Open success-m opened 2 years ago
I am having this same issue.
@rae89 - I went with "LATEST". Seems to work fine now. But we need to make sure the checkpoint don't go away.
I have the same issue. However, when I use "LATEST" it works well for new data but it discard data already present in the stream even if I delete the checkpoint and I change the application name.
@BreakpointsCA - Yes this is the expected behavior for LATEST. However, the checkpoints are a life-saver. Even if the spark cluster fails, the data ingestion is resumed from the point of failure. If we choose to work with a new stream, we need to make sure that we turn on the cluster first and then only issue put requests to kinesis.
@success-m Even I observed the same. do you have any design doc, on how the consumption work from kinesis ? by looking at the Implementation of Kinesis Connector
section of this doc https://www.qubole.com/blog/kinesis-connector-for-structured-streaming, It looks like, we need to have a same number of executors as kinesis shards ? without that, I see hug lag in consuming the data from other shards ?
can you please confirm on the same ?
I'm seeing the same issue. Basically, if the Kinesis data stream goes idle (no new records added) for an undetermined amount of time, fluend (or whatever producer) can still put new records onto the stream, but the consumer never gets any more records.

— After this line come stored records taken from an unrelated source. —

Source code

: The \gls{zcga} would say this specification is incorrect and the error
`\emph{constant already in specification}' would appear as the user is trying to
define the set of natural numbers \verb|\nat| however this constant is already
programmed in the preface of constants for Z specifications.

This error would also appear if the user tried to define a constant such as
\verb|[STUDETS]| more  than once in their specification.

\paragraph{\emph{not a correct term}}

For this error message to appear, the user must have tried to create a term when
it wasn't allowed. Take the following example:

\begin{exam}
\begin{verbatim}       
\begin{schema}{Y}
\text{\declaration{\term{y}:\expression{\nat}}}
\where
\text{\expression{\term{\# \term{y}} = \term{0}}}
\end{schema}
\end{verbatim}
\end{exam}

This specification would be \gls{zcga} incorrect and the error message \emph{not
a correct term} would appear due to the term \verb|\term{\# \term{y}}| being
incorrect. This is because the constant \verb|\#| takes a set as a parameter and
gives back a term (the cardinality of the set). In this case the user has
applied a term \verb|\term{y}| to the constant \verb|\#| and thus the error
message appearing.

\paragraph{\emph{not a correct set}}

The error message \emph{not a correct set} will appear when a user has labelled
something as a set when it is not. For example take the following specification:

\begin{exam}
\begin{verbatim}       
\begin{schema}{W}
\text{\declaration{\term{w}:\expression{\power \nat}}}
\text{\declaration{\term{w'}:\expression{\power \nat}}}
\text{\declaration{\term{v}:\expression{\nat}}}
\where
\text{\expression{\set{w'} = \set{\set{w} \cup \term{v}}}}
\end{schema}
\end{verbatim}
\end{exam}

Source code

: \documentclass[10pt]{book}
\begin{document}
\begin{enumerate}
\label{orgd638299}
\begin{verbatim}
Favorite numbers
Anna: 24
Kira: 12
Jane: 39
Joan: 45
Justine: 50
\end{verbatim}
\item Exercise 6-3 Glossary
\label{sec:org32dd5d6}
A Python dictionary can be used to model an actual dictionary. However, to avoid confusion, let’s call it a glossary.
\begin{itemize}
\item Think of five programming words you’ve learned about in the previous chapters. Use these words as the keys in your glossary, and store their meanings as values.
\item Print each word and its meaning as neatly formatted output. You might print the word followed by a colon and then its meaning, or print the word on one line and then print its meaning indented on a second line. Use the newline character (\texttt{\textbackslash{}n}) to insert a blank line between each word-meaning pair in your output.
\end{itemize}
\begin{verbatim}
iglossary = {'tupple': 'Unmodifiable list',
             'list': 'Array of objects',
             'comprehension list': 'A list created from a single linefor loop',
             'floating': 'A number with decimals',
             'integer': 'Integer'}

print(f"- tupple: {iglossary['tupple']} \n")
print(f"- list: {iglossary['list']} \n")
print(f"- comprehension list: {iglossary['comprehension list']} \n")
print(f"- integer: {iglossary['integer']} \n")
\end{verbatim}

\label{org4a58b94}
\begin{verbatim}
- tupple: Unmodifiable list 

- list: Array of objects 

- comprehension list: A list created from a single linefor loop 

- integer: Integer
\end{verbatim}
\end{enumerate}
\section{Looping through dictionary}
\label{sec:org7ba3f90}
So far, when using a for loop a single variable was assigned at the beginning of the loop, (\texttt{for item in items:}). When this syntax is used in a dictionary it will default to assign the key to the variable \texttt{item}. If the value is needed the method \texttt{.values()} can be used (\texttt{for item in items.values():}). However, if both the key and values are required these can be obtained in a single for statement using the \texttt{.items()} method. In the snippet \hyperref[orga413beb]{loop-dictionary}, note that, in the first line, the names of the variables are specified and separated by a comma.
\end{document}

I'm using version com.qubole.spark/spark-sql-kinesis_2.12/1.2.0_spark-3.0 under Amazon Elastic MapReduce with Spark 3.2.1. My consumer is a Spark job written in Python. My Kinesis data stream is set to auto-scale the number of shards up or down based on demand.
This is a pretty bad bug. This will be a show-stopper for the whole project if we can't get this fixed, unless there's an alternate consumer for Kinesis which can be used instead.
I sent an email to the maintainer of this repo, and didn't get a response. For now, I've forked the project here https://github.com/roncemer/kinesis-spark-connector and updated it to build for Spark 3.2.1. Under Spark 3.2.1, it appears to be working correctly. I allowed it to go overnight with no new records being posted to the Kinesis data stream. When I started posting records again, the records arrived in Spark, and were processed.
I issued pull request https://github.com/qubole/kinesis-sql/pull/113/files from my forked repo back to the original qubole/kinesis-sql repo. Be sure to read the full description under the Comments tab as well.
I could use the help of anyone who might be interested in this project. Apparently, qubole/kinesis-sql is abandoned for about two years, and the main guy who was maintaining it doesn't respond to emails. If anyone can get in touch with someone who has control of this repo, please ask them to make me a committer. Barring that, I will have to publish the jar file from my forked repo as a maven resource. In any case, if I end up maintaining this project, either the original or forked repo, I will need volunteers to help handle the builds each time a new version of Spark is released.
In the mean time, feel free to build your own jar from my forked repo and run it under Spark 3.2.1. Also, let me know if it works under 3.3.x, or if you run into any other problems.
Thanks! Ron Cemer
@roncemer - Just saw this now. Great to know that you are maintaining this now. :)
Hi,
I am doing a POC with kinesis and am using this connector and am hoping to use this in production. When "TRIM_HORIZON" is used in a newly created stream, things work fine but when trying this the next day on the same stream, it does not work. The data sent to kinesis is not processed by spark. Is there any solution to this?
Thank you in advance.